A photo of Singerly's  GMC fire truck.

A photo of Singerly’s GMC fire truck.

Elkton was well protected from fire in the years before World War I as the Singerly Fire Company had all the latest equipment for controlling a blaze.  The horse-drawn Steam Engine and  Hook and Ladder were supported by two hand-pulled hose carts, and whenever the old alarm bell rang out with an urgent appeal those units were soon on the spot.

But the era for horse-drawn apparatus was quickly fading and the company was determined to have modern equipment to protect the growing county seat.  So Singerly purchased a motorized unit in 1914 for $2,800, a GMC Truck from James Boyd & Brothers of Philadelphia.  The vehicle was able to tow either the hook and ladder or the steamer.

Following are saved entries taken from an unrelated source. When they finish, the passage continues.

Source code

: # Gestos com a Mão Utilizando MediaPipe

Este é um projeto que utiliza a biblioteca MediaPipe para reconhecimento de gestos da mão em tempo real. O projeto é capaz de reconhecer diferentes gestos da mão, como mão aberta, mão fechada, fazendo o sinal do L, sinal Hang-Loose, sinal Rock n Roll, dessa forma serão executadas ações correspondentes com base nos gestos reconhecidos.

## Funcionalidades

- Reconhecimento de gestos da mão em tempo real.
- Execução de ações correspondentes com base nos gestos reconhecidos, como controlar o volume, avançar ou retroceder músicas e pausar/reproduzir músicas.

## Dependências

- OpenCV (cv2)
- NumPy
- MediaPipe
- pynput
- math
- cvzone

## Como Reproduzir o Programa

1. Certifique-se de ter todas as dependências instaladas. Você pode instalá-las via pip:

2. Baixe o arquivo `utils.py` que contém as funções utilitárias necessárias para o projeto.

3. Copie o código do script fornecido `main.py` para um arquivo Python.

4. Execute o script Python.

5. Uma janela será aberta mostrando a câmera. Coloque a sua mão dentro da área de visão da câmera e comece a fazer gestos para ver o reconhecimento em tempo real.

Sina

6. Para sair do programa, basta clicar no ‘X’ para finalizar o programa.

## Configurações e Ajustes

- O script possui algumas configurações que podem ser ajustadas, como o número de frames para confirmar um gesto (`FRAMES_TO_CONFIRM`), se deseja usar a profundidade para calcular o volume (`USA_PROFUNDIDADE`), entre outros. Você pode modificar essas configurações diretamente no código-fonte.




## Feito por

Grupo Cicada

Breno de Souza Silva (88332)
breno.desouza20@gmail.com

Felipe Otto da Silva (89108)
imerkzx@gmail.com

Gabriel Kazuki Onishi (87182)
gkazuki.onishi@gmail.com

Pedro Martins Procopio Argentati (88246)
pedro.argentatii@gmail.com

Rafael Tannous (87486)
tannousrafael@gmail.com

Before a week was up the truck had its debut as it demonstrated how quickly it could get to an alarm.  At the Prest-O-Lite Factory on W. Main Street, an explosion blew out some doors frames and the reliable old alarm bell called out the volunteers.  Usually when that happened people lined the streets to watch as a team of horses pulling the steamer and hook and ladder raced by.  But on that Thursday in the summer of 1914, they watched as the auto-truck flashed past the excited crowd, its gong clanging a warning for carriages, wagons, and pedestrians to clear the way.

The passage of the horse-drawn firefighting era in the county seat passed quicker than anticipated.  The next year, the hook and ladder was sent to a paint shop on Bridge Street to be overhauled.  While there the structure caught fire and all the contents was lost.  So a second GMC truck with ladders and other firefighting equipment was purchased in 1915.    The third truck, an Ahrens Fox first-class pumper, was added in 1920

An advertisement for General Motors fire trucks in the magazine, American City, June 1918.  Singerly Fire Company had purchased a GMC unit, a few years earlier.

An advertisement for General Motors fire trucks in the magazine, American City, June 1918. Singerly Fire Company had purchased a GMC unit, a few years earlier.